▶

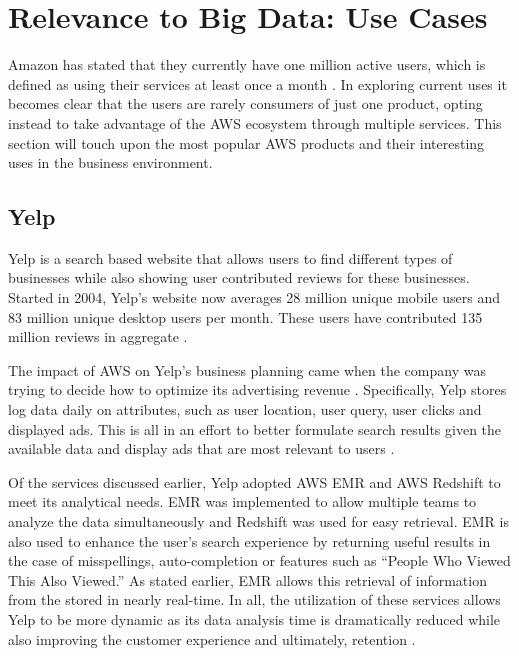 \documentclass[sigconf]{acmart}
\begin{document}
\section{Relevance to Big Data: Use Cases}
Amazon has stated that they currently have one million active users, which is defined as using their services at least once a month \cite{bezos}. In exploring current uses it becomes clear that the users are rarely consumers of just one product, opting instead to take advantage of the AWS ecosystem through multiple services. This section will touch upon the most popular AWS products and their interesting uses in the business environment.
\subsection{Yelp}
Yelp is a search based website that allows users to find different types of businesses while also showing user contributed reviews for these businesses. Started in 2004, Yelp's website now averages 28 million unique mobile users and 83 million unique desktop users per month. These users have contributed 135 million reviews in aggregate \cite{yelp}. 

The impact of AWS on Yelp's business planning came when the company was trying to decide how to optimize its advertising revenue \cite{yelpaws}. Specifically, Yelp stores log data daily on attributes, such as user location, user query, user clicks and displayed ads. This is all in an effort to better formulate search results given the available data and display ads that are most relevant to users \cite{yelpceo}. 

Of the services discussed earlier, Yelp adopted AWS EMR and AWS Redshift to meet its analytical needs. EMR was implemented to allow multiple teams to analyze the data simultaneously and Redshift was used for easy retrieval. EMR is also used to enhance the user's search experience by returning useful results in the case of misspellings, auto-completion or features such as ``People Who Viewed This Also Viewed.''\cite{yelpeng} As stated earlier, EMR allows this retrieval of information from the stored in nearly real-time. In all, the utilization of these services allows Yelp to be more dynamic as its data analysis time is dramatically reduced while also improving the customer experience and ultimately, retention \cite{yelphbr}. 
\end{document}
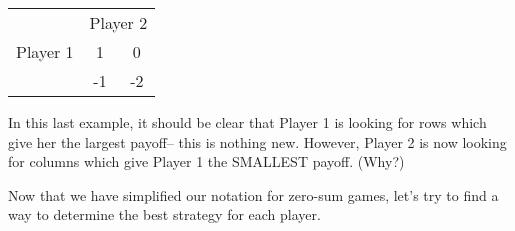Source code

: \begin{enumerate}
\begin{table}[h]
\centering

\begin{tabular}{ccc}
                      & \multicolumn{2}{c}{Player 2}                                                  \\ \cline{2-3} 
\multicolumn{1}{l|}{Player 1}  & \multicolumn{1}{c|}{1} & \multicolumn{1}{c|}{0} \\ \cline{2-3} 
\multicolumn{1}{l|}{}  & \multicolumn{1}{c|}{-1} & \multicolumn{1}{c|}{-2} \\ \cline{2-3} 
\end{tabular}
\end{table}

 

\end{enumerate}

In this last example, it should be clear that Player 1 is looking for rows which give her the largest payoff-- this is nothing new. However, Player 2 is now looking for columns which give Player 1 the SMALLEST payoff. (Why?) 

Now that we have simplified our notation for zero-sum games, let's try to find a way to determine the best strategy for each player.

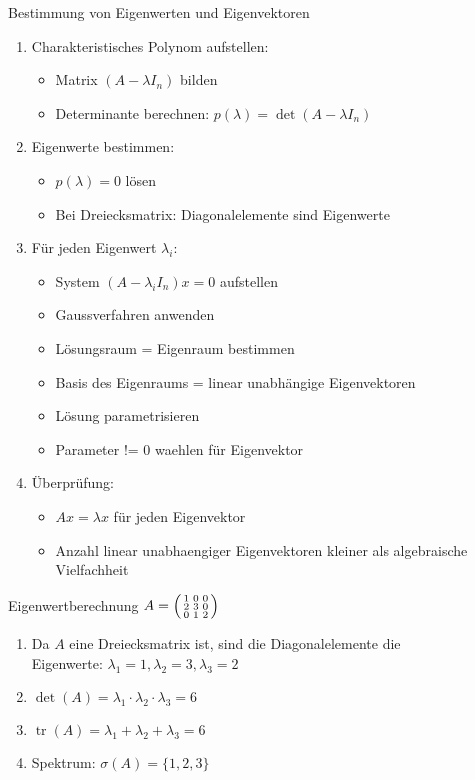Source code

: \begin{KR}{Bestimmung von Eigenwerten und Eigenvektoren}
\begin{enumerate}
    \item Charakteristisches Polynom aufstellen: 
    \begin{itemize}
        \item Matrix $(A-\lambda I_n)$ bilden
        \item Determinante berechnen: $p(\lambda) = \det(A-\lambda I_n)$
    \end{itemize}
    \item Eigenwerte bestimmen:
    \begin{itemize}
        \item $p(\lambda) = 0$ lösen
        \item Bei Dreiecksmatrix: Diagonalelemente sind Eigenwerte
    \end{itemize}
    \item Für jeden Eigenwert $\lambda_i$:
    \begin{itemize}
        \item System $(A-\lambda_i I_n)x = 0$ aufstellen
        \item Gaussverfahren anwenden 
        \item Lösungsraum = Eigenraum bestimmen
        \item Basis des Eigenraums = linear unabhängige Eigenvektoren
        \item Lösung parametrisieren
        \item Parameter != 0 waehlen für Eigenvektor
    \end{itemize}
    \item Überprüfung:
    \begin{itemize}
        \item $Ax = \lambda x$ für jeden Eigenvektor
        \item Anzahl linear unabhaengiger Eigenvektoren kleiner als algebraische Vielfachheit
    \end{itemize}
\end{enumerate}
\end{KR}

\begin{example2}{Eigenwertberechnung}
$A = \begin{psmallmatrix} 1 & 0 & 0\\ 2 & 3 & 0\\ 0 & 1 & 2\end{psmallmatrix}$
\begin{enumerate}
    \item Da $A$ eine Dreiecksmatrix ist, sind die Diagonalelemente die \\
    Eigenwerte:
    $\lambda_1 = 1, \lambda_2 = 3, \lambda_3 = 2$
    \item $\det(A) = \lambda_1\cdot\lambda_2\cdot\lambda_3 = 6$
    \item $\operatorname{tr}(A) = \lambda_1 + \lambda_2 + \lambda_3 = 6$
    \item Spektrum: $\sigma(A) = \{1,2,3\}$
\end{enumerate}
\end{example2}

◀

▸ **WHAT THE EXERCISE ASKS**
From the first line of the material down to the line containing "Yelp is a search", inclusive, return each line exactly, skipping any picture.

▸ **SOLVED EXERCISE**
 \documentclass[sigconf]{acmart}
\begin{document}
\section{Relevance to Big Data: Use Cases}
Amazon has stated that they currently have one million active users, which is defined as using their services at least once a month \cite{bezos}. In exploring current uses it becomes clear that the users are rarely consumers of just one product, opting instead to take advantage of the AWS ecosystem through multiple services. This section will touch upon the most popular AWS products and their interesting uses in the business environment.
\subsection{Yelp}
Yelp is a search based website that allows users to find different types of businesses while also showing user contributed reviews for these businesses. Started in 2004, Yelp's website now averages 28 million unique mobile users and 83 million unique desktop users per month. These users have contributed 135 million reviews in aggregate \cite{yelp}. 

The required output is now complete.